Note the ambiguity between octal escape codes (such as \16) and \number backreferences that use the same notation. This ambiguity is resolved as follows:

• The expressions \1 through \9 are always interpreted as backreferences, and not as octal codes.

• If the first digit of a multidigit expression is 8 or 9 (such as \80 or \91), the expression as interpreted as a literal.

• Expressions from \10 and greater are considered backreferences if there is a backreference corresponding to that number; otherwise, they are interpreted as octal codes.
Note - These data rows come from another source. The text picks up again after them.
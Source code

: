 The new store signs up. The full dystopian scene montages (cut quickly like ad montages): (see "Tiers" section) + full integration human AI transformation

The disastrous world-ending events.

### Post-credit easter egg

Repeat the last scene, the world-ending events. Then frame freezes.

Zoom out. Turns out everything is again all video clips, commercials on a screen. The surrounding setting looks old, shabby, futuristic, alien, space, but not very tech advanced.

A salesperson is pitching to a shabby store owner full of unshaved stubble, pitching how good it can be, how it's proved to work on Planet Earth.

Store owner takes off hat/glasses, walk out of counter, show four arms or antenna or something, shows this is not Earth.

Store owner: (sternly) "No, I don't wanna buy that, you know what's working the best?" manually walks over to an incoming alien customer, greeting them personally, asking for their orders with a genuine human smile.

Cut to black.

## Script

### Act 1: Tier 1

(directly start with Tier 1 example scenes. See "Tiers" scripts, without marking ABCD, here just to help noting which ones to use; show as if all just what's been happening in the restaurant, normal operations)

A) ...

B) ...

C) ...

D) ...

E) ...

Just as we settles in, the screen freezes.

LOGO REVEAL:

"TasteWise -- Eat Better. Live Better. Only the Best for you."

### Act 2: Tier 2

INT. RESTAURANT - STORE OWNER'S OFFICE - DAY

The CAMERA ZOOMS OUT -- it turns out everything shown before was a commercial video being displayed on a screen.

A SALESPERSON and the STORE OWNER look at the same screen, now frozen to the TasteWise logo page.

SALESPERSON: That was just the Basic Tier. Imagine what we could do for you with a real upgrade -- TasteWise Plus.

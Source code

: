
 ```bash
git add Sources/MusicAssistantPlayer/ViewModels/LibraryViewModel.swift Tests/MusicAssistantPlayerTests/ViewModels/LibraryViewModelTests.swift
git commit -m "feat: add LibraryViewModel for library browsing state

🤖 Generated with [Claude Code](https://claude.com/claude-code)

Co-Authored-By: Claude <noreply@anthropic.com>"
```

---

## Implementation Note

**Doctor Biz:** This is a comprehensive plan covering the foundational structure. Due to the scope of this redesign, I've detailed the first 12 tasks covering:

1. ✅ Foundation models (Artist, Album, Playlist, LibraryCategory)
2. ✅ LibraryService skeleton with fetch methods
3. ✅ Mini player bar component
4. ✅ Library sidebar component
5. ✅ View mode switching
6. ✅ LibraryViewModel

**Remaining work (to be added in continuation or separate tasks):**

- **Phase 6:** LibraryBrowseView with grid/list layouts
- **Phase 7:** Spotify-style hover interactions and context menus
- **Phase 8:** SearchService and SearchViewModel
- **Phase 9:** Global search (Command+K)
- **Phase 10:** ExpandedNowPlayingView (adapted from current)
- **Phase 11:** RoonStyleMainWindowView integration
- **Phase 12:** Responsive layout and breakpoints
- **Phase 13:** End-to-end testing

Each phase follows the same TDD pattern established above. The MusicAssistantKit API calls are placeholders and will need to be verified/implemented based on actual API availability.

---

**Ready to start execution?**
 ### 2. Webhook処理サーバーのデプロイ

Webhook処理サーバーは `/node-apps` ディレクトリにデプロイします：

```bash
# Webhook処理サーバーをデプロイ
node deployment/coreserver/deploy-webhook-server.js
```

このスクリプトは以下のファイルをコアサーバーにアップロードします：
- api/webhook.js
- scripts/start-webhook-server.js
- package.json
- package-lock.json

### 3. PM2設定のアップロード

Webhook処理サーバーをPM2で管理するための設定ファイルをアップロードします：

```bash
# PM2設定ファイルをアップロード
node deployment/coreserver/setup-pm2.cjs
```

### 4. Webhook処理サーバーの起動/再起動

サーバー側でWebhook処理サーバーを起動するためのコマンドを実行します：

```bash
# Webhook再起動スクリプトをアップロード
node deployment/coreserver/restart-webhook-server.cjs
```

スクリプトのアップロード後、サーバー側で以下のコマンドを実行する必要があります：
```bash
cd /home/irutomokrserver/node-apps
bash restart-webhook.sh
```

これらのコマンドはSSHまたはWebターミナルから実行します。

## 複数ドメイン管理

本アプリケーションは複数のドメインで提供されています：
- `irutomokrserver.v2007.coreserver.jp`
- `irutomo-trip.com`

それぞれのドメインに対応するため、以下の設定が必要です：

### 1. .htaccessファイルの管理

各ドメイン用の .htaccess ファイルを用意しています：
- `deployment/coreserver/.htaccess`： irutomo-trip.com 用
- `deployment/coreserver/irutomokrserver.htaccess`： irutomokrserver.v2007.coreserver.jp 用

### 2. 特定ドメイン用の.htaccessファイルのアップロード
• If a regular expression contains a backreference to an undefined group number, a parsing error occurs, and the regular expression engine throws an ArgumentException.

If the ambiguity is a problem, you can use the \k<name> notation, which is unambiguous and cannot be confused with octal character codes. Similarly, hexadecimal codes such as \xdd are unambiguous and cannot be confused with backreferences.

The following example finds doubled word characters in a string. It defines a regular expression, (\w)\1, which consists of the following elements.

Element Description
(\w) Match a word character and assign it to the first capturing group.
\1 Match the next character that is the same as the value of the first capturing group.
using System;
using System.Text.RegularExpressions;

public class Example
{
public static void Main()
{
string pattern = @"(\w)\1";
string input = "trellis llama webbing dresser swagger";
foreach (Match match in Regex.Matches(input, pattern))
Console.WriteLine("Found '{0}' at position {1}.",
match.Value, match.Index);
}
}
// The example displays the following output:
//       Found 'll' at position 3.
//       Found 'll' at position 8.
//       Found 'bb' at position 16.
//       Found 'ss' at position 25.
//       Found 'gg' at position 33.

Imports System.Text.RegularExpressions

Module Example
Public Sub Main()
Dim pattern As String = "(\w)\1"
Dim input As String = "trellis llama webbing dresser swagger"
For Each match As Match In Regex.Matches(input, pattern)
Console.WriteLine("Found '{0}' at position {1}.", _
match.Value, match.Index)
Next
End Sub
End Module
' The example displays the following output:
'       Found 'll' at position 3.
'       Found 'll' at position 8.
'       Found 'bb' at position 16.
'       Found 'ss' at position 25.
'       Found 'gg' at position 33.


## Named Backreferences

A named backreference is defined by using the following syntax:

\k< name >

or:

\k' name '

where name is the name of a capturing group defined in the regular expression pattern. If name is not defined in the regular expression pattern, a parsing error occurs, and the regular expression engine throws an ArgumentException.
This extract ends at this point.